Without capabilities, the mismatch is only caught when the Kubernetes nodes are created, after the shoot has already been admitted.
Before capabilities, operators worked around this by smuggling the information into pre-release version tags (e.g. an image version 1.0.0-metal to mark a bare-metal artifact) or by leaving image versions unclassified. Both workarounds break automatic maintenance and confuse end-users.
Capabilities replace those workarounds with a structured compatibility contract that lives in the CloudProfile and is understood by Gardener and provider extensions.
Activation
Capabilities are gated by the CloudProfileCapabilities feature gate on gardener-apiserver. Refer to the feature gates documentation for the current promotion state and the Gardener versions in which it is enabled by default. While the gate is disabled, spec.machineCapabilities is rejected on CloudProfile admission.
NOTE
Capabilities are opt-in: The mechanism does not require migrating all CloudProfiles at once. Those without spec.machineCapabilities continue using the legacy format (dedicated architecture fields) and are validated against legacy rules. There is no automatic conversion.
Anatomy of a Capability
A capability is a pair of (name, values). It is registered once in spec.machineCapabilities and may then be referenced by every machine type and machine image flavor in that CloudProfile.
spec:
machineCapabilities:
- name: architecture
values: [amd64, arm64]
- name: machineHostType
values: [virtual, metal]
- name: storageAccess
values: [NVMe, SCSI]Rules enforced by CloudProfile admission:
- Names must be unique within
spec.machineCapabilities. - Each capability must declare at least one value, and values must be unique within that capability.
- Only capability names registered in
spec.machineCapabilitiesmay be used onmachineTypes[*].capabilitiesormachineImages[*].versions[*].capabilityFlavors[*]. - Using an unregistered name/value is rejected with
Unsupported value.
The capability vocabulary in spec.machineCapabilities is the single source of truth for that CloudProfile.
Where Capabilities Appear in a CloudProfile
spec:
# 1. Definition: defines all allowed capability names and values.

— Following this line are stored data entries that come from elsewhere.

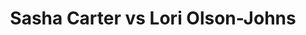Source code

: ---
title: Sasha Carter vs Lori Olson-Johns
player1:
  name: Carter, Sasha
  percent: 79
  wins: 2
  losses: 0
player2:
  name: Olson-Johns, Lori
  percent: 71
  wins: 0
  losses: 2
games:
- player1:
    team: BC
    position: Second
    percent: 83
    win: 1
    loss: 0
  player2:
    team: AB
    position: Third
    percent: 75
    win: 0
    loss: 1
  event: Hearts
  year: 2005
  draw: Round Robin(2)
  score: BC 6 - AB 3
- player1:
    team: BC
    position: Second
    percent: 76
    win: 1
    loss: 0
  player2:
    team: AB
    position: Third
    percent: 66
    win: 0
    loss: 1
  event: Hearts
  year: 2006
  draw: Round Robin(16)
  score: AB 4 - BC 8
- player1:
    team: SCOT
    position: Second
    percent: 86
    win: 0
    loss: 1
  player2:
    team: WEBS
    position: Third
    percent: 91
    win: 1
    loss: 0
  event: Trials (Women)
  year: 2009
  draw: Round Robin(6)
  score: WEBS 11 - SCOT 3
---
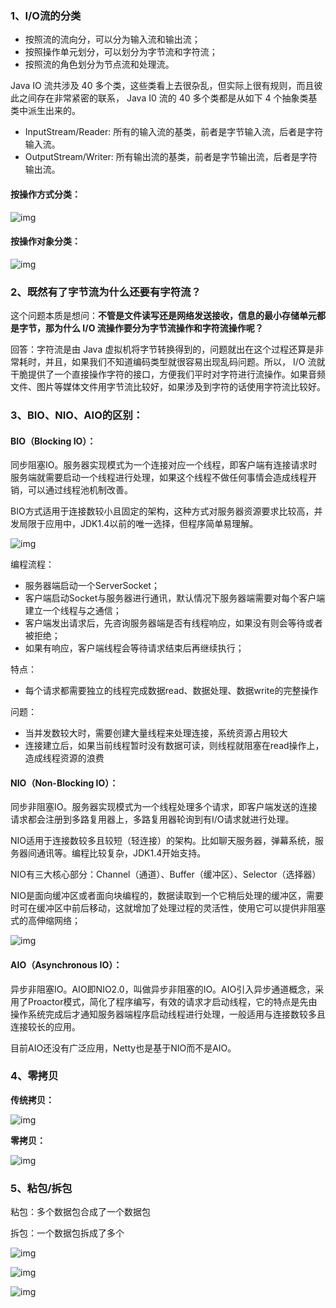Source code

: ### **1、I/O流的分类**

- 按照流的流向分，可以分为输入流和输出流；
- 按照操作单元划分，可以划分为字节流和字符流；
- 按照流的角色划分为节点流和处理流。

Java IO 流共涉及 40 多个类，这些类看上去很杂乱，但实际上很有规则，而且彼此之间存在非常紧密的联系， Java I0 流的 40 多个类都是从如下 4 个抽象类基类中派生出来的。

- InputStream/Reader: 所有的输入流的基类，前者是字节输入流，后者是字符输入流。
- OutputStream/Writer: 所有输出流的基类，前者是字节输出流，后者是字符输出流。

#### 按操作方式分类：

![img](./resource/1-6-1.jpg)

#### 按操作对象分类：

![img](./resource/1-6-2.jpg)

### **2、既然有了字节流为什么还要有字符流？**

这个问题本质是想问：**不管是文件读写还是网络发送接收，信息的最小存储单元都是字节，那为什么 I/O 流操作要分为字节流操作和字符流操作呢？**

回答：字符流是由 Java 虚拟机将字节转换得到的，问题就出在这个过程还算是非常耗时，并且，如果我们不知道编码类型就很容易出现乱码问题。所以， I/O 流就干脆提供了一个直接操作字符的接口，方便我们平时对字符进行流操作。如果音频文件、图片等媒体文件用字节流比较好，如果涉及到字符的话使用字符流比较好。

### **3、BIO、NIO、AIO的区别：**

#### BIO（Blocking IO）：

同步阻塞IO。服务器实现模式为一个连接对应一个线程，即客户端有连接请求时服务端就需要启动一个线程进行处理，如果这个线程不做任何事情会造成线程开销，可以通过线程池机制改善。

BIO方式适用于连接数较小且固定的架构，这种方式对服务器资源要求比较高，并发局限于应用中，JDK1.4以前的唯一选择，但程序简单易理解。

![img](./resource/1-6-3.jpg)

编程流程：

- 服务器端启动一个ServerSocket；
- 客户端启动Socket与服务器进行通讯，默认情况下服务器端需要对每个客户端建立一个线程与之通信；
- 客户端发出请求后，先咨询服务器端是否有线程响应，如果没有则会等待或者被拒绝；
- 如果有响应，客户端线程会等待请求结束后再继续执行；

特点：

- 每个请求都需要独立的线程完成数据read、数据处理、数据write的完整操作

问题：

- 当并发数较大时，需要创建大量线程来处理连接，系统资源占用较大
- 连接建立后，如果当前线程暂时没有数据可读，则线程就阻塞在read操作上，造成线程资源的浪费  

#### NIO（Non-Blocking IO）：

同步非阻塞IO。服务器实现模式为一个线程处理多个请求，即客户端发送的连接请求都会注册到多路复用器上，多路复用器轮询到有I/O请求就进行处理。

NIO适用于连接数较多且较短（轻连接）的架构。比如聊天服务器，弹幕系统，服务器间通讯等。编程比较复杂，JDK1.4开始支持。

NIO有三大核心部分：Channel（通道）、Buffer（缓冲区）、Selector（选择器）

NIO是面向缓冲区或者面向块编程的，数据读取到一个它稍后处理的缓冲区，需要时可在缓冲区中前后移动，这就增加了处理过程的灵活性，使用它可以提供非阻塞式的高伸缩网络；

![img](./resource/1-6-4.jpg)

#### AIO（Asynchronous IO）：

异步非阻塞IO。AIO即NIO2.0，叫做异步非阻塞的IO。AIO引入异步通道概念，采用了Proactor模式，简化了程序编写，有效的请求才启动线程，它的特点是先由操作系统完成后才通知服务器端程序启动线程进行处理，一般适用与连接数较多且连接较长的应用。

目前AIO还没有广泛应用，Netty也是基于NIO而不是AIO。

### 4、零拷贝

**传统拷贝：**

![img](./resource/1-6-5.jpg) 

**零拷贝：**

 ![img](./resource/1-6-6.jpg)

### 5、粘包/拆包

粘包：多个数据包合成了一个数据包

拆包：一个数据包拆成了多个

![img](./resource/1-6-7.jpg)

![img](./resource/1-6-8.jpg)

![img](./resource/1-6-9.jpg)

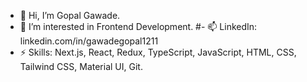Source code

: - 👋 Hi, I’m Gopal Gawade.
- 👀 I’m interested in Frontend Development.
#- 📫 LinkedIn: linkedin.com/in/gawadegopal1211
- ⚡ Skills: Next.js, React, Redux, TypeScript, JavaScript, HTML, CSS, Tailwind CSS, Material UI, Git.
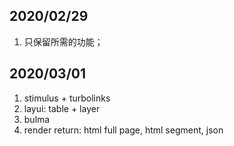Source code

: ## 2020/02/29 
1. 只保留所需的功能；

## 2020/03/01
1. stimulus + turbolinks
2. layui: table + layer
3. bulma 
4. render return: html full page, html segment, json

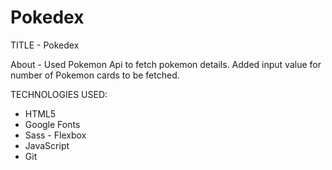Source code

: # Pokedex

TITLE - Pokedex

About - Used Pokemon Api to fetch pokemon details.
Added input value for number of Pokemon cards to be fetched.

TECHNOLOGIES USED:

- HTML5
- Google Fonts
- Sass - Flexbox
- JavaScript
- Git
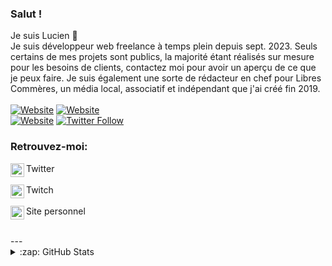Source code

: ### Salut !
Je suis Lucien 👋<br />
Je suis développeur web freelance à temps plein depuis sept. 2023.
Seuls certains de mes projets sont publics, la majorité étant réalisés sur mesure pour les besoins de clients, contactez moi pour avoir un aperçu de ce que je peux faire.
Je suis également une sorte de rédacteur en chef pour Libres Commères, un média local, associatif et indépendant que j'ai créé fin 2019.
<br /><br />
[![Website](https://img.shields.io/website?label=me.lucienpuget.fr&style=for-the-badge&url=https%3A%2F%2Fme.lucienpuget.fr)](https://me.lucienpuget.fr)
[![Website](https://img.shields.io/website?label=lucienpuget.fr&style=for-the-badge&url=https%3A%2F%2Flucienpuget.fr)](https://lucienpuget.fr)
<br />
[![Website](https://img.shields.io/website?label=LibresCommeres.fr&style=for-the-badge&url=https%3A%2F%2Flibrescommeres.fr)](https://librescommeres.fr)
[![Twitter Follow](https://img.shields.io/twitter/follow/freshpatricke?color=1DA1F2&logo=twitter&style=for-the-badge)](https://twitter.com/intent/follow?original_referer=https%3A%2F%2Fgithub.com%2Fpatrickepatate&screen_name=freshpatricke)
<br />

### Retrouvez-moi:

[<img align="left" alt="PatrickeTV | Site vitrine" width="22px" src="https://pngimg.com/uploads/twitter/twitter_PNG3.png" />](https://twitter.com/freshpatricke) Twitter <br /><br />
[<img align="left" alt="PatrickeTV | Twitch" width="22px" src="https://pngimg.com/uploads/twitch/twitch_PNG22.png" />](https://twitch.tv/patricketv) Twitch <br /><br />
[<img align="left" alt="PatrickeTV | Site vitrine" width="22px" src="https://webstockreview.net/images600_/globe-vector-png-14.png" />](https://lucienpuget.fr) Site personnel

<br />
---
<details>
  <summary>:zap: GitHub Stats</summary>

  <img align="left" alt="PatrickePatate's GitHub Stats" src="https://github-readme-stats.vercel.app/api?username=patrickepatate&count_private=true" />

</details>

machineCapabilities: [...]
machineTypes:
- name: general-medium
capabilities: # 2. Per machine type: what this hardware supports.
architecture: [amd64]
machineHostType: [virtual, metal]
machineImages:
- name: local
versions:
- version: 1.0.0
capabilityFlavors: # 3. Per image version: one entry per provider image reference.
- architecture: [amd64]
machineHostType: [virtual]
- architecture: [amd64]
machineHostType: [metal]
- architecture: [arm64]
machineHostType: [virtual]Each entry in capabilityFlavors represents one image artifact in the provider's catalog (one image ID, one container image, one cloud-specific image reference, etc.). A single image version can therefore carry multiple flavors when the OS ships separate artifacts for different architectures, hardware classes, or storage controllers.
Defaulting: Omission Means "All Registered Values"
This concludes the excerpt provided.